The faint light revealed her bruised face, her blackened eyes and swollen lips.
‘Gertz did that?’ he asked. ‘When you took that gold back?’
‘He was angry.’ She pulled the blanket tighter around her shoulders. On the bottom of the bed was her dress, stained with blood. ‘He said you were using me.’
There was a jug of water by the bed with a cloth over it and he carried it to the edge of the bed. Gently, he lifted her chin and gazed at the damage around her left eye. ‘Did you give him as good as you got?’ Bueralan asked, wetting the cloth to wipe away the blood.
She held still for him. ‘He’s my captain. He’s—’

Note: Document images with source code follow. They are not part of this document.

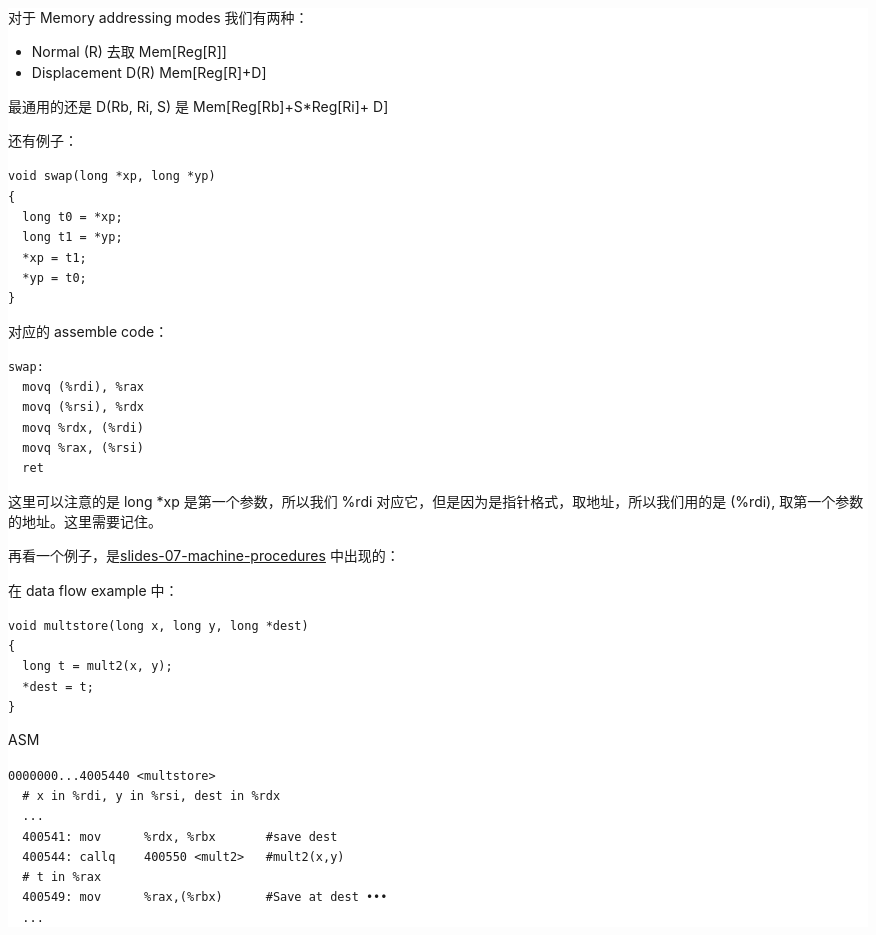 对于 Memory addressing modes 我们有两种：

- Normal (R) 去取 Mem[Reg[R]]
- Displacement D(R) Mem[Reg[R]+D]

最通用的还是 D(Rb, Ri, S) 是 Mem[Reg[Rb]+S*Reg[Ri]+ D]

还有例子：

```
void swap(long *xp, long *yp)
{
  long t0 = *xp;
  long t1 = *yp;
  *xp = t1;
  *yp = t0;
}
```

对应的 assemble code：

```
swap:
  movq (%rdi), %rax
  movq (%rsi), %rdx
  movq %rdx, (%rdi)
  movq %rax, (%rsi)
  ret
```


这里可以注意的是 long *xp 是第一个参数，所以我们 %rdi 对应它，但是因为是指针格式，取地址，所以我们用的是 (%rdi), 取第一个参数的地址。这里需要记住。


再看一个例子，是[slides-07-machine-procedures](http://www.cs.cmu.edu/afs/cs/academic/class/15213-f15/www/lectures/07-machine-procedures.pdf) 中出现的：

在 data flow example 中：

```
void multstore(long x, long y, long *dest)
{
  long t = mult2(x, y);
  *dest = t;
}
```

ASM 

```
0000000...4005440 <multstore>
  # x in %rdi, y in %rsi, dest in %rdx
  ...
  400541: mov      %rdx, %rbx       #save dest 
  400544: callq    400550 <mult2>   #mult2(x,y)
  # t in %rax
  400549: mov      %rax,(%rbx)      #Save at dest ••• 
  ...
```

‘Not much of one,’ he finished. ‘He’s saying you have to fuck another, to keep tabs on an innkeeper. It’s ridiculous. Our job is not one of bedrooms. Being a mercenary is about holding a sword and doing a job. You’re supposed to focus on fighting other paid soldiers, not worry about ones you’re paid to sleep with.’ He tilted her head to the light. ‘That’s going to bruise real ugly.’

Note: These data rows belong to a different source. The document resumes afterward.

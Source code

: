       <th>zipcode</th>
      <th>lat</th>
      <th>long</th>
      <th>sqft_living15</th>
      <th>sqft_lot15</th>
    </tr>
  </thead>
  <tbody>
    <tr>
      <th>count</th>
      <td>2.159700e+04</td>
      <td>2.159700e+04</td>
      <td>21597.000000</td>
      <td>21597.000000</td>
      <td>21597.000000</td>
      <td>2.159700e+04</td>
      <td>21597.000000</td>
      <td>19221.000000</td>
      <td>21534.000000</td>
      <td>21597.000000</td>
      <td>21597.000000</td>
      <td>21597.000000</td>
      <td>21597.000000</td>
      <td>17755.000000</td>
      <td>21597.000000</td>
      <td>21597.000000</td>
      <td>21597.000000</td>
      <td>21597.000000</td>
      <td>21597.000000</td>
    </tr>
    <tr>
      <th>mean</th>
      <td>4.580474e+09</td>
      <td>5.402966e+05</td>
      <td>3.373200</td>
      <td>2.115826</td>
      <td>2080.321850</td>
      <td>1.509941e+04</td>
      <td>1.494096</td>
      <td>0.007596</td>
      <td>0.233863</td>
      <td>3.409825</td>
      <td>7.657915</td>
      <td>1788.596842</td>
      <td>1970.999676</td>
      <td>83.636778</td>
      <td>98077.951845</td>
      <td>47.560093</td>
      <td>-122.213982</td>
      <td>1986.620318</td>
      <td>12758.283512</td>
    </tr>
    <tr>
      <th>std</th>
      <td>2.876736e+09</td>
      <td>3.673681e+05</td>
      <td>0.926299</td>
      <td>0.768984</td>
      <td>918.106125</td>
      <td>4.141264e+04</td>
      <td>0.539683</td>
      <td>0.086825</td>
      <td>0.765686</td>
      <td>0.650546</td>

‘You say the sweetest things.’ She pulled her head out of his grasp and leant back against the wall. ‘He hit me because I asked about Fia. I asked if she had been a real mercenary.’
Bueralan stood. ‘I don’t have to ask if you’re being used, do I?’

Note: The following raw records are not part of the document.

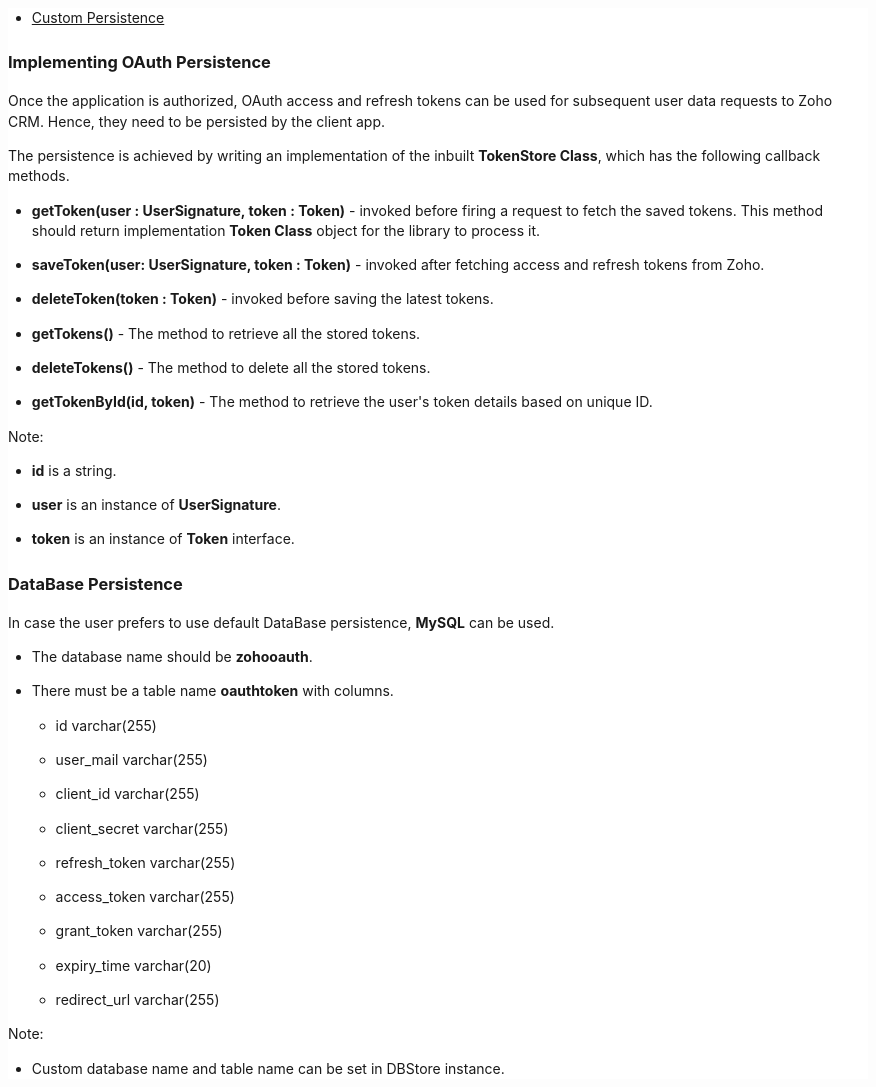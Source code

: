 - [Custom Persistence](#custom-persistence)

### Implementing OAuth Persistence

Once the application is authorized, OAuth access and refresh tokens can be used for subsequent user data requests to Zoho CRM. Hence, they need to be persisted by the client app.

The persistence is achieved by writing an implementation of the inbuilt **TokenStore Class**, which has the following callback methods.

- **getToken(user : UserSignature, token : Token)** - invoked before firing a request to fetch the saved tokens. This method should return implementation **Token Class** object for the library to process it.

- **saveToken(user: UserSignature, token : Token)** - invoked after fetching access and refresh tokens from Zoho.

- **deleteToken(token : Token)** - invoked before saving the latest tokens.

- **getTokens()** - The method to retrieve all the stored tokens.

- **deleteTokens()** - The method to delete all the stored tokens.

- **getTokenById(id, token)** - The method to retrieve the user's token details based on unique ID.

Note:

- **id** is a string.

- **user** is an instance of **UserSignature**.

- **token** is an instance of **Token** interface.

### DataBase Persistence

In case the user prefers to use default DataBase persistence, **MySQL** can be used.

- The database name should be **zohooauth**.

- There must be a table name **oauthtoken** with columns.

  - id varchar(255)

  - user_mail varchar(255)

  - client_id varchar(255)

  - client_secret varchar(255)

  - refresh_token varchar(255)

  - access_token varchar(255)

  - grant_token varchar(255)

  - expiry_time varchar(20)

  - redirect_url varchar(255)

Note:
- Custom database name and table name can be set in DBStore instance.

Sala drew her legs towards her chest and watched him, instead of answering. ‘Where do the scars on your back come from?’ she asked, after he turned away from her.
‘After I was exiled, I was sold into slavery.’ He wet the cloth again and ran it over his own face and arms, over the blood-splashed white of his tattoos. The tattoos that ran up to the scars on his back. ‘I was just one in a line – one at the end of a long line of men who had risen up against the First Queen of Ooila. In part, I did it so that my brother would have a future, but I can see now that not a lot of those involved in the revolution cared for what I did. Regardless, we were all there when the First Queen sold us.’ Bueralan kicked off his boots and blew out the lamp. In the dark, he climbed onto the bed and took part of the blanket. ‘Make some space, will you?’
Sala slid over for him, but the bed was narrow. When it was clear they would have to share the space, she slid her arm around him and pressed close. ‘Why did you come here then, if you hate slavers?’
His arm ran beneath her naked shoulders. ‘The slave trade is alive and well in Ooila,’ he said. ‘Nothing I did changed that. Nothing I do will change it in Zajce.’
‘You sound angry.’
‘Everyone should be angry.’
‘I guess I never thought about it.’ Sala laid her head against his shoulder. ‘Do you think about it every day you are here, when you see the slaves in the town?’
He didn’t reply. Instead he lay in the bed, with the girl next to him. After a while he thought she had fallen asleep, but then she said, ‘Bueralan.’ Her voice was almost muffled, pressed against his skin. ‘Bueralan, are you using me?’
‘Go to sleep,’ he told her softly. ‘Tomorrow is going to be busy.’